Stored data entries
------------------------------------------------

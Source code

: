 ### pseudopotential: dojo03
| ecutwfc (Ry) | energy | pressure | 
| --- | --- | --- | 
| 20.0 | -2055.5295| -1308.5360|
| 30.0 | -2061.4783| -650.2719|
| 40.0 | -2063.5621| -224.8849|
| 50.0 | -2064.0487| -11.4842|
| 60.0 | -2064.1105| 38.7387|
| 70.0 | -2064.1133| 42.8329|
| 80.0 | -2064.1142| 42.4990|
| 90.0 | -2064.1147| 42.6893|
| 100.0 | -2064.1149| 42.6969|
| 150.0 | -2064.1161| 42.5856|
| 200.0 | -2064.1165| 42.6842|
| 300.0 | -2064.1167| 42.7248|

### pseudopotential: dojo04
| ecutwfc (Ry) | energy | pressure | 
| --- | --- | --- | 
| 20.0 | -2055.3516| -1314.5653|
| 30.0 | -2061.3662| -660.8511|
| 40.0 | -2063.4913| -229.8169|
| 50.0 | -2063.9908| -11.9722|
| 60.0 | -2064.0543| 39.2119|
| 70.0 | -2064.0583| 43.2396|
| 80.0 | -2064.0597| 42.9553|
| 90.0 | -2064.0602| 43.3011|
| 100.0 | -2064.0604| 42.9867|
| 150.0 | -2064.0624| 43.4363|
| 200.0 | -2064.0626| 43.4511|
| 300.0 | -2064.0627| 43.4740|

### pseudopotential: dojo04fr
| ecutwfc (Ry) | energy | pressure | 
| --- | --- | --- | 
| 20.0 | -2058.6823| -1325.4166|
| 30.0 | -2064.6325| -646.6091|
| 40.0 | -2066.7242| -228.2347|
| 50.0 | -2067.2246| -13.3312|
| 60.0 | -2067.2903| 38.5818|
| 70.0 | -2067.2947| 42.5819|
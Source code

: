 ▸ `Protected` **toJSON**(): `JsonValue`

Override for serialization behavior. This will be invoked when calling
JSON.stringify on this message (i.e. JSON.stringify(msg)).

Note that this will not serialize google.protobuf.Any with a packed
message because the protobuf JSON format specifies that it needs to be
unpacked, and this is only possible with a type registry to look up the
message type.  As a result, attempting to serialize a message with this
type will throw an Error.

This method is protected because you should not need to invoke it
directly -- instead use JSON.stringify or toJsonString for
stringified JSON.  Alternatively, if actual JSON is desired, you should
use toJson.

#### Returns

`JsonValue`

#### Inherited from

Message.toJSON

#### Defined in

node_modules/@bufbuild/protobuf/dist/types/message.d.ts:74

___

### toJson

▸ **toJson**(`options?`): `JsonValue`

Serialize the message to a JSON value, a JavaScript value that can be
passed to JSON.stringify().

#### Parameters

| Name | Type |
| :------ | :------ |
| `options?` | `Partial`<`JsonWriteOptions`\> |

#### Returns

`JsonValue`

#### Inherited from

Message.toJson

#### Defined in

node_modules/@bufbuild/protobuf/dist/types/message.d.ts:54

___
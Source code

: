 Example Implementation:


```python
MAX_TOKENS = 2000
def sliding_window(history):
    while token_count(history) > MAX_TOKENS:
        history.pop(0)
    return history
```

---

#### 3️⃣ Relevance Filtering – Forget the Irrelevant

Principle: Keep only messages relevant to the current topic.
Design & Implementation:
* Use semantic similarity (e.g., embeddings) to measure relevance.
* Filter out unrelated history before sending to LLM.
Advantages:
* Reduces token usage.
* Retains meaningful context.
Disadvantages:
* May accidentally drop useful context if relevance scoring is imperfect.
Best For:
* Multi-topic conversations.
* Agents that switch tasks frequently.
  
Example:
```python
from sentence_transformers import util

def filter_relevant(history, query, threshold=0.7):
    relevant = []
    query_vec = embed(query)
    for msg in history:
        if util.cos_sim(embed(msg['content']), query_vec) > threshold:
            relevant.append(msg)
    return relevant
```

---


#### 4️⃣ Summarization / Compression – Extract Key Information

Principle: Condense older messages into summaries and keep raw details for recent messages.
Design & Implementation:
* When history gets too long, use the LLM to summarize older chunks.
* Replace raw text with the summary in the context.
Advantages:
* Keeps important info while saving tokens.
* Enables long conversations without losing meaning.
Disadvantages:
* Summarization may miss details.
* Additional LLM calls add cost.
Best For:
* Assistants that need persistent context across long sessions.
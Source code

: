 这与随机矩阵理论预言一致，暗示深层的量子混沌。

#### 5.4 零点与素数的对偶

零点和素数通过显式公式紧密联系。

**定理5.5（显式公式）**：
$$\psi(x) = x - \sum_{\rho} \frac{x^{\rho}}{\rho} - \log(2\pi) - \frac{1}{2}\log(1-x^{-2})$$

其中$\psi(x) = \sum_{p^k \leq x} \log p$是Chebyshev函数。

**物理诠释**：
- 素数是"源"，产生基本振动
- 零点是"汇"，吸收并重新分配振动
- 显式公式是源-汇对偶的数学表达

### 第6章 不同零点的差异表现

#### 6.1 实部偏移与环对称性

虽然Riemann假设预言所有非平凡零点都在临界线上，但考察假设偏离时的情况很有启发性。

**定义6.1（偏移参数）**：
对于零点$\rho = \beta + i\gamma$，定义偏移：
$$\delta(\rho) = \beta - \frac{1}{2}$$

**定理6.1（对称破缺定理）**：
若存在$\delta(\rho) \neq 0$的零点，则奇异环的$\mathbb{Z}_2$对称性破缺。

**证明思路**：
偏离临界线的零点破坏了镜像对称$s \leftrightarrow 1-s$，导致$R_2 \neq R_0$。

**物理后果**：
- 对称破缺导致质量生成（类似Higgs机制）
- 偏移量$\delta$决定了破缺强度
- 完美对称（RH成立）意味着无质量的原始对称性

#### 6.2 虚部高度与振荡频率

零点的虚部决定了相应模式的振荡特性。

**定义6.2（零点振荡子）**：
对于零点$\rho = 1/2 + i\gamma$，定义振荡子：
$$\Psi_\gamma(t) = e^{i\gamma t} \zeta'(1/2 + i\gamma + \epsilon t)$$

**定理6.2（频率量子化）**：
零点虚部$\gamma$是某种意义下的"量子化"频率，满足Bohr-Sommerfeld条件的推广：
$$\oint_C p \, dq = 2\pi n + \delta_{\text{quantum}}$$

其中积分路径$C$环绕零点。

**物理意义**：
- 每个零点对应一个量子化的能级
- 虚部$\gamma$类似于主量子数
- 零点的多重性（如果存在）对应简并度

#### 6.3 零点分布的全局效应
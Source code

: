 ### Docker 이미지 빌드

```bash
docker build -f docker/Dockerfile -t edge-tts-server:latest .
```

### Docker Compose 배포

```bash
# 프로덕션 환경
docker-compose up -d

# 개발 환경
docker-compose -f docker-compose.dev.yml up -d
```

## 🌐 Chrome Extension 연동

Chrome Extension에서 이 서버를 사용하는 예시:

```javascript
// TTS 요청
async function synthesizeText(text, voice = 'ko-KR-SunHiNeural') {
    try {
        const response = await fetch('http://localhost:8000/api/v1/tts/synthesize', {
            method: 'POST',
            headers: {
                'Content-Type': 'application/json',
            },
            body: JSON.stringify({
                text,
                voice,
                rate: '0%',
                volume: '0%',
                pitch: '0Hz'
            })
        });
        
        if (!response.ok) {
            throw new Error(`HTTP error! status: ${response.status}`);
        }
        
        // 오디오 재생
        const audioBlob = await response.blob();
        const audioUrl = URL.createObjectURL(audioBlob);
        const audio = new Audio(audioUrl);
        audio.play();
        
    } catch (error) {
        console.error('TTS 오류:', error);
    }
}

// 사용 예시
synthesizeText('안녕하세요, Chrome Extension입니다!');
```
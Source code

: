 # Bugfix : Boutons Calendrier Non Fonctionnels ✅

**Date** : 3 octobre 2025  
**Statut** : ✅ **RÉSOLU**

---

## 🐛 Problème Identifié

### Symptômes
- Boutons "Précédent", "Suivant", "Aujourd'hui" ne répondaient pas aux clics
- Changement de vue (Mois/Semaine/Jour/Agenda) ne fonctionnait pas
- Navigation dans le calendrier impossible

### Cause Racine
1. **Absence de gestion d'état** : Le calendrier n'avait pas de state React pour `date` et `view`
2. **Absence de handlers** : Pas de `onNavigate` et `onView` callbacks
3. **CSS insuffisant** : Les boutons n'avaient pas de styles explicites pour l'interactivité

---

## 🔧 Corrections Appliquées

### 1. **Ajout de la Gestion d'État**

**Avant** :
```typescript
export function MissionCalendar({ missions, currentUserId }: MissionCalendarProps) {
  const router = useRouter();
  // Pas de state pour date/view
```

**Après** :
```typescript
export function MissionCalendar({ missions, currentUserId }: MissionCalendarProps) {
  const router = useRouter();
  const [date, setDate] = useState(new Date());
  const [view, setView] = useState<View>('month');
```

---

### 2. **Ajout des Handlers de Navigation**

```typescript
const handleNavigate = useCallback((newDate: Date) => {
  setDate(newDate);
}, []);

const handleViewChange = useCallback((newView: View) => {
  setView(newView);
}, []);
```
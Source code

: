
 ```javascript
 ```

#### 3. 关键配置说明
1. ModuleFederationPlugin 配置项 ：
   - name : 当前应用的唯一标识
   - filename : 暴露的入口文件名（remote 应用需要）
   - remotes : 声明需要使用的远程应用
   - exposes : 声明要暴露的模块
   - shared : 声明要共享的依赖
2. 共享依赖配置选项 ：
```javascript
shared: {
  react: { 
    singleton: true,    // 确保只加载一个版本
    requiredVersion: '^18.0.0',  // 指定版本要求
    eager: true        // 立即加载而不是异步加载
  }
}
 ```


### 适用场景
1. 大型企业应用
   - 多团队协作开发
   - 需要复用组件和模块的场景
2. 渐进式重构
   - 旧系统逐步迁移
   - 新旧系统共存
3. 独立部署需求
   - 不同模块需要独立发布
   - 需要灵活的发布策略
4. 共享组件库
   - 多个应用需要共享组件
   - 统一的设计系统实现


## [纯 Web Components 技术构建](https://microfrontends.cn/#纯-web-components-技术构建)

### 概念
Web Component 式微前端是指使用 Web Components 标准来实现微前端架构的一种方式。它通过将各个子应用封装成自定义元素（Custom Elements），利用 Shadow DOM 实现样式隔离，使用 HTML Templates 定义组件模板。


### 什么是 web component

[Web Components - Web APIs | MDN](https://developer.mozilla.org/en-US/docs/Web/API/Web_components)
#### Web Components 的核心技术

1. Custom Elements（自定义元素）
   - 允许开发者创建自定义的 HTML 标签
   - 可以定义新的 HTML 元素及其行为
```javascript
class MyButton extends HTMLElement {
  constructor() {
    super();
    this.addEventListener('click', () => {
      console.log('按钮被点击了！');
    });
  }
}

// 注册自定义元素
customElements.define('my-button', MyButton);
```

------------------------------------------------

### What to do:
Work through the data and report how many of its lines hold the word "JsonValue", giving only the figure.

### Solved exercise:
4